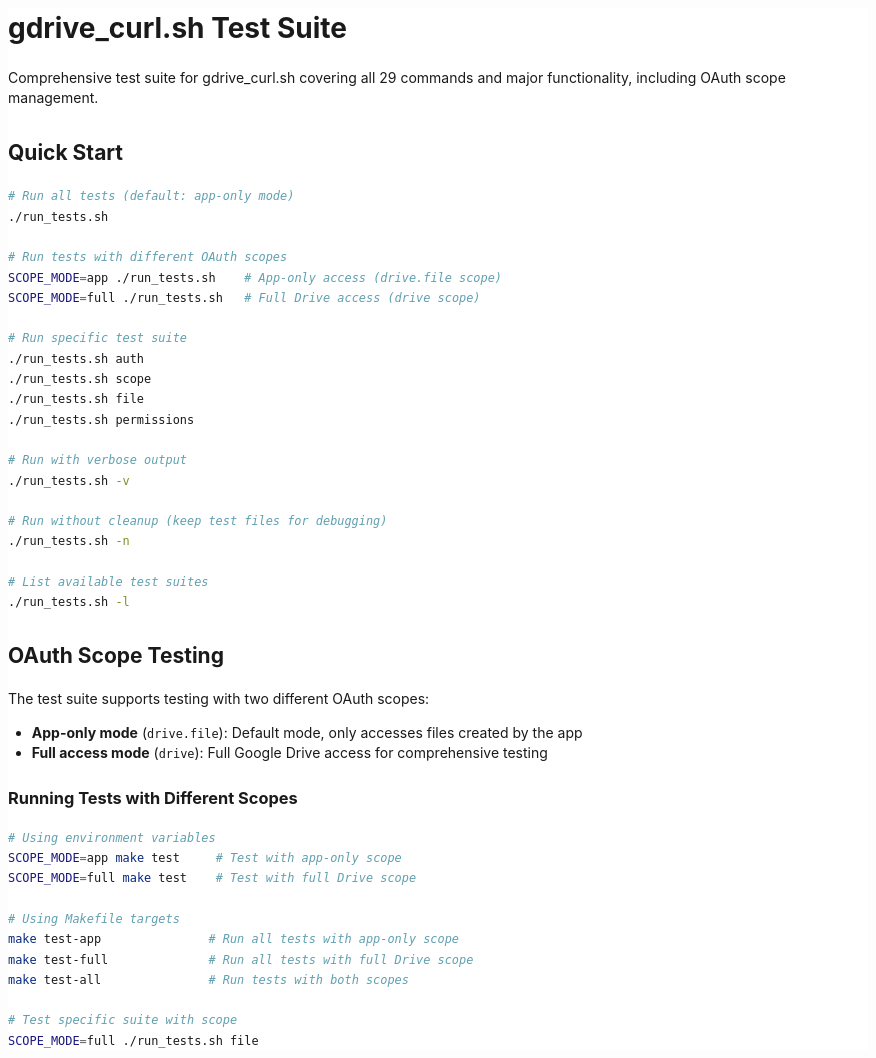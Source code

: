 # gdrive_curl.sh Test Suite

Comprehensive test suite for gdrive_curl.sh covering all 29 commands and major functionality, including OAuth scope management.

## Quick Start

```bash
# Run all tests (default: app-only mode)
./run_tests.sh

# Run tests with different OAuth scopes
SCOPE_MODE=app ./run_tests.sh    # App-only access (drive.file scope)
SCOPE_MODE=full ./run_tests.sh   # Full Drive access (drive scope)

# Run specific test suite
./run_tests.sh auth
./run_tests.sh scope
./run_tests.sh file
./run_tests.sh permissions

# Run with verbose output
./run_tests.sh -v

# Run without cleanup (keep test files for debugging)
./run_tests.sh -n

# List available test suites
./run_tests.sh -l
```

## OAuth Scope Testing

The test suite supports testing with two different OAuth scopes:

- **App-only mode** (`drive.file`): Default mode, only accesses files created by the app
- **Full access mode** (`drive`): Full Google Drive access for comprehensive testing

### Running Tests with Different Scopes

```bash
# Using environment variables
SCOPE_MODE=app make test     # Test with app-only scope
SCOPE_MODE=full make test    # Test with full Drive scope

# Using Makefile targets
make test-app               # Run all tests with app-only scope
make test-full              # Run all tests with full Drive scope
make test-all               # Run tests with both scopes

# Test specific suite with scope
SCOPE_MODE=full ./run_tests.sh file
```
...
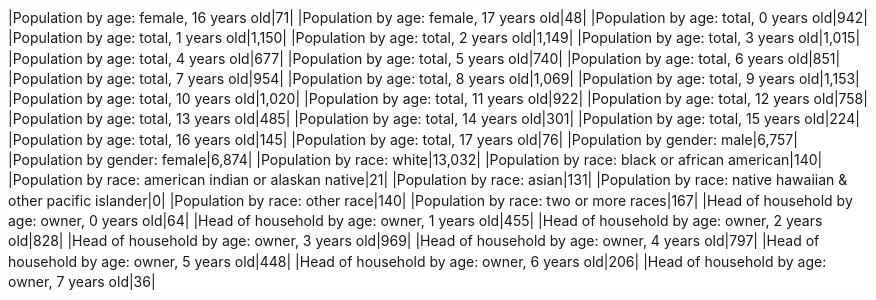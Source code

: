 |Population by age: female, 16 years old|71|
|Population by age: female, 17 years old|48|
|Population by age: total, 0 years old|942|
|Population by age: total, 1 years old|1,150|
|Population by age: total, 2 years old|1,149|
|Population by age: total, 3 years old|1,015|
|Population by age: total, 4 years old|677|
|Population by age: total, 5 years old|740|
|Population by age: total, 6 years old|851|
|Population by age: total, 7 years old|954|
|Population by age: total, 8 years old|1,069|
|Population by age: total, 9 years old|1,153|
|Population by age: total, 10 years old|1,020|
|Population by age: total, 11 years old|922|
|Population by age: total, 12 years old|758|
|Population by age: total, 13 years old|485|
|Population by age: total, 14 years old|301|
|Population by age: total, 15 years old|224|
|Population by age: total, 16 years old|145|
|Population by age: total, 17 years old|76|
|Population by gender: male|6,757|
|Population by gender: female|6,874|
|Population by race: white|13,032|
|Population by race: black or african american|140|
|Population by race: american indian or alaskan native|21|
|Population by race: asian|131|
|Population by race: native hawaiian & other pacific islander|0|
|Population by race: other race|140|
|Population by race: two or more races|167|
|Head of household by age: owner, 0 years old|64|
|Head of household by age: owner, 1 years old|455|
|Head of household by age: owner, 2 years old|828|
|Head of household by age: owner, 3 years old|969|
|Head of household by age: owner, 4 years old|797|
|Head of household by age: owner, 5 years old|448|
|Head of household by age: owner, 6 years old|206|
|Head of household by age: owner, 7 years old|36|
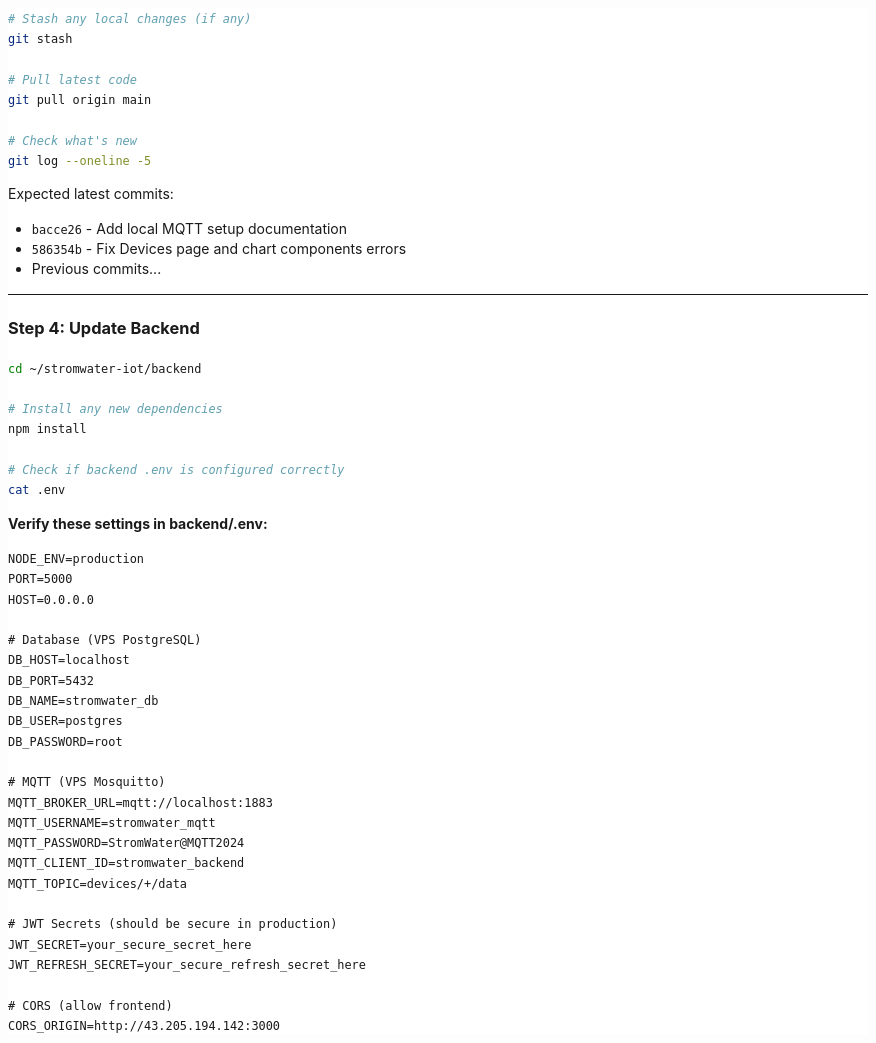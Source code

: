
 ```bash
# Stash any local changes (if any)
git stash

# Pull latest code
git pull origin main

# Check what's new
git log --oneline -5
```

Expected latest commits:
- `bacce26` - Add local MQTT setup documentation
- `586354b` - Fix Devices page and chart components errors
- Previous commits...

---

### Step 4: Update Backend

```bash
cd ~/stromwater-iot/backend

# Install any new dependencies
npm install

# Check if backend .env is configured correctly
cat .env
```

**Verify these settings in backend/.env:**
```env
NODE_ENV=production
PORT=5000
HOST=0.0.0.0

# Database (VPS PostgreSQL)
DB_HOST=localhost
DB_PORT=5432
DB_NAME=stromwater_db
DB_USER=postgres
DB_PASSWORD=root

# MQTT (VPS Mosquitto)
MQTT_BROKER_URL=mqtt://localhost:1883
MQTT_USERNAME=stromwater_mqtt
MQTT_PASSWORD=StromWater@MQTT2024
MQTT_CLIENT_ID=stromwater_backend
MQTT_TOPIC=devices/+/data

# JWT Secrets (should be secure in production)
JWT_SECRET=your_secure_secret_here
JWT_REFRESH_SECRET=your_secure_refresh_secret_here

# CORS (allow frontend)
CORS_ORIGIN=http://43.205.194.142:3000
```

▶ **Task directions**
Go through the entries and return each line where the word "native" appears.

▶ **Response**
|Population by race: american indian or alaskan native|21|
|Population by race: native hawaiian & other pacific islander|0|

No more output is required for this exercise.